First, let me make a point that "hip-pocketing" is a term that is going to avoid precise definition because (almost by definition) its going to mean different things to different people. At it's core it means that you are not actually a client of the agency, but someone there is keeping you in their "pocket", on occasion, when possible, when it suits them, possibly maybe submitting you. But usually people don't discuss this as a real concept, its more covert than that, so maybe this is why actors seem to be so in the dark.
Second, let me back up by explaining that there are a couple different kinds of agencies in town (another blog I promise)... but in a nutshell there are "one man department" types where a single agent handles their own personal client list for all projects and casting directors. And then, most common at the mid-sized and larger agencies, there are departments with multiple agents who all share one client list but divide the town by casting director or projects, so that each agent is responsible for the client list of their entire department on the projects they cover. The concept of hip-pocketing normally surfaces at this type of agency because in these agencies one agent cannot bring on any client they want, ALL the agents that would be submitting this client need to be on board or that client wouldn't be submitted to the entire town.
SO let's say a tv/film agent at a large, prestigious agency becomes aware of an actor that her fellow agents won't consider, probably due to a lack of credits. But this agent sees a different picture, she thinks this person could make it if given the right opportunities. Unfortunately because she works in an agency where all the agents need to be on board to sign a new talent, she can't just decide on her own to actively submit this actor (and even if she did, since she doesn't cover all the casting directors or projects it would be a limited slice of the town acting on her own).... Still... once in a while something does land on her desk that seems perfect for that person and she does try to get them in. Maybe this results in An Audition. Once. Or twice. In the hopes that they'll just book it and now the agent will be able to pitch the actor to the other agents with more authority. Voila: a hip-pocket! (Another nice version of the hip-pocket is the "friend with a special skill hip-pocket"-- like I might submit an amazing jazz guitarist that I'm friends with everytime I see a breakdown for real jazz musicians (which is going to be a rare thing, but when I see it, I gotta go for it).

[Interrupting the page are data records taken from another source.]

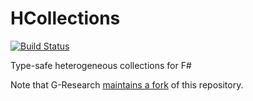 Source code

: # HCollections

[![Build Status](https://travis-ci.org/nickcowle/HCollections.svg?branch=master)](https://travis-ci.org/nickcowle/HCollections)

Type-safe heterogeneous collections for F#

Note that G-Research [maintains a fork](https://github.com/G-Research/HeterogeneousCollections) of this repository.
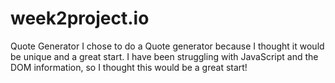 # week2project.io
Quote Generator
I chose to do a Quote generator because I thought it would be unique and a great start. I have been struggling with JavaScript and the DOM information, so I thought this would be a great start!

That is a best case scenario, but that's also pretty rare and this is a reality blog. Some "hip-pockets" are not so well-intentioned....Some of my favorite classy examples: maybe an agent (or assistant!) works out a favor with a casting director to get a club promoter an appointment (audition) so they can get in that persons club next time they go out. Or maybe the agent is hitting on someone and trying to impress them. Or, a hip-pocket could be a Jr. Agent that doesn't cover their own projects yet but wants to have someone to hold onto (as they also don't have clients yet) and hasn't realized how almost impossible it is to represent someone without everyone being on board. But maybe the worst is a one-man department who "hip-pockets" someone... how offensive is that? That's basically saying the person solely responsible for their client list doesn't want to actively submit an actor, just keep 'em thinking they *might*.
SO whatever the case may be, the "hip-pocket" is a vastly inferior status to being a full client of the agency because even with a well-intentioned agent you don't have the full agency actively working for that actor... and even the agent doing the hip-pocketing is not going to be actively watching out for said actor because they are supposed to be submitting and pushing the real clients. Being hip-pocketed is *nothing* like being a full client at that agency.

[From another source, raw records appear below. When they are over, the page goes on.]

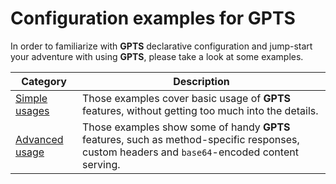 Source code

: # Configuration examples for **GPTS**

In order to familiarize with **GPTS** declarative configuration and jump-start your adventure with using **GPTS**, please take a look at some examples.

| Category | Description |
|-|-|
| [Simple usages](simple.md) | Those examples cover basic usage of **GPTS** features, without getting too much into the details. |
| [Advanced usage](advanced.md) | Those examples show some of handy **GPTS** features, such as method-specific responses, custom headers and `base64`-encoded content serving. |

Now some of you are thinking, well hey, better than nothing! Well fine, if the alternative is in fact NOTHING. But remember, you can't freelance (have more than one agent) in Los Angeles. So a regular agent that is interested in really signing you won't be ok with you also having your Hip-Pocket agent occasionally throwing you out on things, so a hip-pocket only is possible for those with zero rep. And an actor would have to be pretty silly to value an occasional submission over trying to find an agent that really wants to sign them and submit them on everything to everyone everyday!
So a bit of advice: If an important agent is interested in seeing you develop, the best thing you can do is drum up all the work on your own you can with another agent (sorry other agent) and keep them updated on your progress. Don't wait for someone that can't sign you to help you. And don't write to an agent asking them to hip-pocket you... yech!
The good news is next time someone brags to you they are being "hip-pocketed by someone at William Morris" you can yawn and say, really? How fabulous. And yawn again.
(point of clarification: If you have an agent that didn't have you sign a contract that does NOT mean you are only hip-pocketed by them. Some agents don't make you sign a contract, its an individual agency preference, but they still represent you with full commitment and expect the same in return. If someone offers you representation, that's a pretty good sign you are not a hip-pocket ;) But if you have concerns, you should ask your agent to clarify.)